_How to complete this task_.
Output every record word for word, minus the pictures.

Saved data entries
▬▬▬
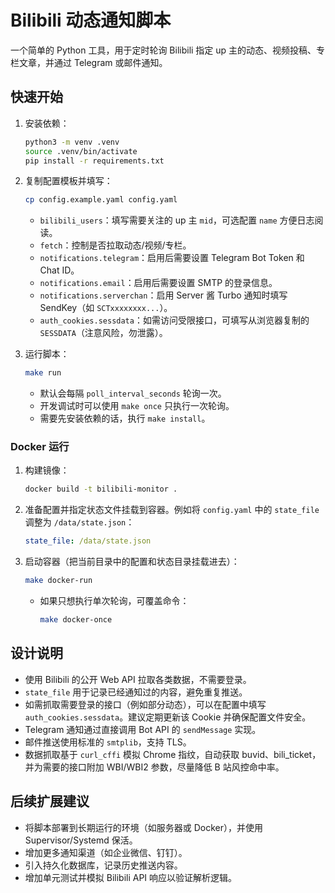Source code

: # Bilibili 动态通知脚本

一个简单的 Python 工具，用于定时轮询 Bilibili 指定 up 主的动态、视频投稿、专栏文章，并通过 Telegram 或邮件通知。

## 快速开始

1. 安装依赖：

   ```bash
   python3 -m venv .venv
   source .venv/bin/activate
   pip install -r requirements.txt
   ```

2. 复制配置模板并填写：

   ```bash
   cp config.example.yaml config.yaml
   ```

   - `bilibili_users`：填写需要关注的 up 主 `mid`，可选配置 `name` 方便日志阅读。
   - `fetch`：控制是否拉取动态/视频/专栏。
   - `notifications.telegram`：启用后需要设置 Telegram Bot Token 和 Chat ID。
   - `notifications.email`：启用后需要设置 SMTP 的登录信息。
   - `notifications.serverchan`：启用 Server 酱 Turbo 通知时填写 SendKey（如 `SCTxxxxxxxx...`）。
   - `auth_cookies.sessdata`：如需访问受限接口，可填写从浏览器复制的 `SESSDATA`（注意风险，勿泄露）。

3. 运行脚本：

   ```bash
   make run
   ```

   - 默认会每隔 `poll_interval_seconds` 轮询一次。
   - 开发调试时可以使用 `make once` 只执行一次轮询。
   - 需要先安装依赖的话，执行 `make install`。

### Docker 运行

1. 构建镜像：

   ```bash
   docker build -t bilibili-monitor .
   ```

2. 准备配置并指定状态文件挂载到容器。例如将 `config.yaml` 中的 `state_file` 调整为 `/data/state.json`：

   ```yaml
   state_file: /data/state.json
   ```

3. 启动容器（把当前目录中的配置和状态目录挂载进去）：

   ```bash
   make docker-run
   ```

   - 如果只想执行单次轮询，可覆盖命令：

     ```bash
     make docker-once
     ```

## 设计说明

- 使用 Bilibili 的公开 Web API 拉取各类数据，不需要登录。
- `state_file` 用于记录已经通知过的内容，避免重复推送。
- 如需抓取需要登录的接口（例如部分动态），可以在配置中填写 `auth_cookies.sessdata`。建议定期更新该 Cookie 并确保配置文件安全。
- Telegram 通知通过直接调用 Bot API 的 `sendMessage` 实现。
- 邮件推送使用标准的 `smtplib`，支持 TLS。
- 数据抓取基于 `curl_cffi` 模拟 Chrome 指纹，自动获取 buvid、bili_ticket，并为需要的接口附加 WBI/WBI2 参数，尽量降低 B 站风控命中率。

## 后续扩展建议

- 将脚本部署到长期运行的环境（如服务器或 Docker），并使用 Supervisor/Systemd 保活。
- 增加更多通知渠道（如企业微信、钉钉）。
- 引入持久化数据库，记录历史推送内容。
- 增加单元测试并模拟 Bilibili API 响应以验证解析逻辑。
▬▬▬
_Reply_.
Source code

: # Bilibili 动态通知脚本

一个简单的 Python 工具，用于定时轮询 Bilibili 指定 up 主的动态、视频投稿、专栏文章，并通过 Telegram 或邮件通知。

## 快速开始

1. 安装依赖：

   ```bash
   python3 -m venv .venv
   source .venv/bin/activate
   pip install -r requirements.txt
   ```

2. 复制配置模板并填写：

   ```bash
   cp config.example.yaml config.yaml
   ```

   - `bilibili_users`：填写需要关注的 up 主 `mid`，可选配置 `name` 方便日志阅读。
   - `fetch`：控制是否拉取动态/视频/专栏。
   - `notifications.telegram`：启用后需要设置 Telegram Bot Token 和 Chat ID。
   - `notifications.email`：启用后需要设置 SMTP 的登录信息。
   - `notifications.serverchan`：启用 Server 酱 Turbo 通知时填写 SendKey（如 `SCTxxxxxxxx...`）。
   - `auth_cookies.sessdata`：如需访问受限接口，可填写从浏览器复制的 `SESSDATA`（注意风险，勿泄露）。

3. 运行脚本：

   ```bash
   make run
   ```

   - 默认会每隔 `poll_interval_seconds` 轮询一次。
   - 开发调试时可以使用 `make once` 只执行一次轮询。
   - 需要先安装依赖的话，执行 `make install`。

### Docker 运行

1. 构建镜像：

   ```bash
   docker build -t bilibili-monitor .
   ```

2. 准备配置并指定状态文件挂载到容器。例如将 `config.yaml` 中的 `state_file` 调整为 `/data/state.json`：

   ```yaml
   state_file: /data/state.json
   ```

3. 启动容器（把当前目录中的配置和状态目录挂载进去）：

   ```bash
   make docker-run
   ```

   - 如果只想执行单次轮询，可覆盖命令：

     ```bash
     make docker-once
     ```

## 设计说明

- 使用 Bilibili 的公开 Web API 拉取各类数据，不需要登录。
- `state_file` 用于记录已经通知过的内容，避免重复推送。
- 如需抓取需要登录的接口（例如部分动态），可以在配置中填写 `auth_cookies.sessdata`。建议定期更新该 Cookie 并确保配置文件安全。
- Telegram 通知通过直接调用 Bot API 的 `sendMessage` 实现。
- 邮件推送使用标准的 `smtplib`，支持 TLS。
- 数据抓取基于 `curl_cffi` 模拟 Chrome 指纹，自动获取 buvid、bili_ticket，并为需要的接口附加 WBI/WBI2 参数，尽量降低 B 站风控命中率。

## 后续扩展建议

- 将脚本部署到长期运行的环境（如服务器或 Docker），并使用 Supervisor/Systemd 保活。
- 增加更多通知渠道（如企业微信、钉钉）。
- 引入持久化数据库，记录历史推送内容。
- 增加单元测试并模拟 Bilibili API 响应以验证解析逻辑。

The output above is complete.